Problem details.
Some lines below hold "install". Pick them out and copy them.

Extracted entries.
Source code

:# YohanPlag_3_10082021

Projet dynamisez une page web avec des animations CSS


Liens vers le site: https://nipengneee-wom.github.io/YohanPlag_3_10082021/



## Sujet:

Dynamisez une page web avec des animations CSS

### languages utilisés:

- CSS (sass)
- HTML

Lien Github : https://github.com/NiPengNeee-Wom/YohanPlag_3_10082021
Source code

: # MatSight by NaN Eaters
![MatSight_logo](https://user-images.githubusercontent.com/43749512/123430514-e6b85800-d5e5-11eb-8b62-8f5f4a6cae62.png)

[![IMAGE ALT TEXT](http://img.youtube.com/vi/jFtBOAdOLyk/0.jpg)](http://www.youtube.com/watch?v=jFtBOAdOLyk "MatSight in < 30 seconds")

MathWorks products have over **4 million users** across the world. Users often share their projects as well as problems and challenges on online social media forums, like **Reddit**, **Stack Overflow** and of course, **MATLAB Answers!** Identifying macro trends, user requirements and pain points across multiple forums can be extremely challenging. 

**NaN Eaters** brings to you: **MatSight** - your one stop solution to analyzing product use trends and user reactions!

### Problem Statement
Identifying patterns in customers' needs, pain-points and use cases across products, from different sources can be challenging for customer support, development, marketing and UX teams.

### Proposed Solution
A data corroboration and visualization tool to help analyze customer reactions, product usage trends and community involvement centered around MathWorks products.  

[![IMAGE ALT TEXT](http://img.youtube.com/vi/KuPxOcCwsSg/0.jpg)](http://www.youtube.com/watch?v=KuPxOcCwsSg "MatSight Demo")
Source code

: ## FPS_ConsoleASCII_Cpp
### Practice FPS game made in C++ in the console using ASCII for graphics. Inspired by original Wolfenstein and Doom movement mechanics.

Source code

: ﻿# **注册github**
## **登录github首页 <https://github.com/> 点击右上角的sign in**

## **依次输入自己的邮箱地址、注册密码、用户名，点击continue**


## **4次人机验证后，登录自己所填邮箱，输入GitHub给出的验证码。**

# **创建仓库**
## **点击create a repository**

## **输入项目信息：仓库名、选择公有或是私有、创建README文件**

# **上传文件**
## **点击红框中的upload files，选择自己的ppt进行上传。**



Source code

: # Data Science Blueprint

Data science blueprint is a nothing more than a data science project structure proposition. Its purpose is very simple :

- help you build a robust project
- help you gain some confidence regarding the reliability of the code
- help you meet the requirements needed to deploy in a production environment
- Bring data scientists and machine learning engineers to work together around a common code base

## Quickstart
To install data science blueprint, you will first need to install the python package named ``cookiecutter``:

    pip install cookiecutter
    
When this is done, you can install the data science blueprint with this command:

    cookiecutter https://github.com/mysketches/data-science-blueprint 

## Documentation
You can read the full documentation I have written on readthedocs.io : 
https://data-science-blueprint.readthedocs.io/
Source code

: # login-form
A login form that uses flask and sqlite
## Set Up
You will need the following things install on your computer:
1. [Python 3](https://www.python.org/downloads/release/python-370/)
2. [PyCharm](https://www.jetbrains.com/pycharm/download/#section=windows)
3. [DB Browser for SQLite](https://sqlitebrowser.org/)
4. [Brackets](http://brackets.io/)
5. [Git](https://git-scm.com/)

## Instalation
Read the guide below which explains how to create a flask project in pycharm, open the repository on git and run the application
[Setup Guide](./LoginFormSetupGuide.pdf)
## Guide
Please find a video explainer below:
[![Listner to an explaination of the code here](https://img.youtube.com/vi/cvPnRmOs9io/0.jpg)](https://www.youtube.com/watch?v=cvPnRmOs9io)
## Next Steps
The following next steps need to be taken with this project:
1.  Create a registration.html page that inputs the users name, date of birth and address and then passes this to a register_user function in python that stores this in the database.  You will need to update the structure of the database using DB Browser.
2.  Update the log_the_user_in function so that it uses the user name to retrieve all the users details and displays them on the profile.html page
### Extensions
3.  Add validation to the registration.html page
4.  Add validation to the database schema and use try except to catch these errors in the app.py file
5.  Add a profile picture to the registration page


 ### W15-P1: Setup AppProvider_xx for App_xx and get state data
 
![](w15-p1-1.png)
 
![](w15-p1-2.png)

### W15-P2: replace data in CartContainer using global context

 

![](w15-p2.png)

Expected output.
To install data science blueprint, you will first need to install the python package named ``cookiecutter``:
    pip install cookiecutter
When this is done, you can install the data science blueprint with this command:
You will need the following things install on your computer:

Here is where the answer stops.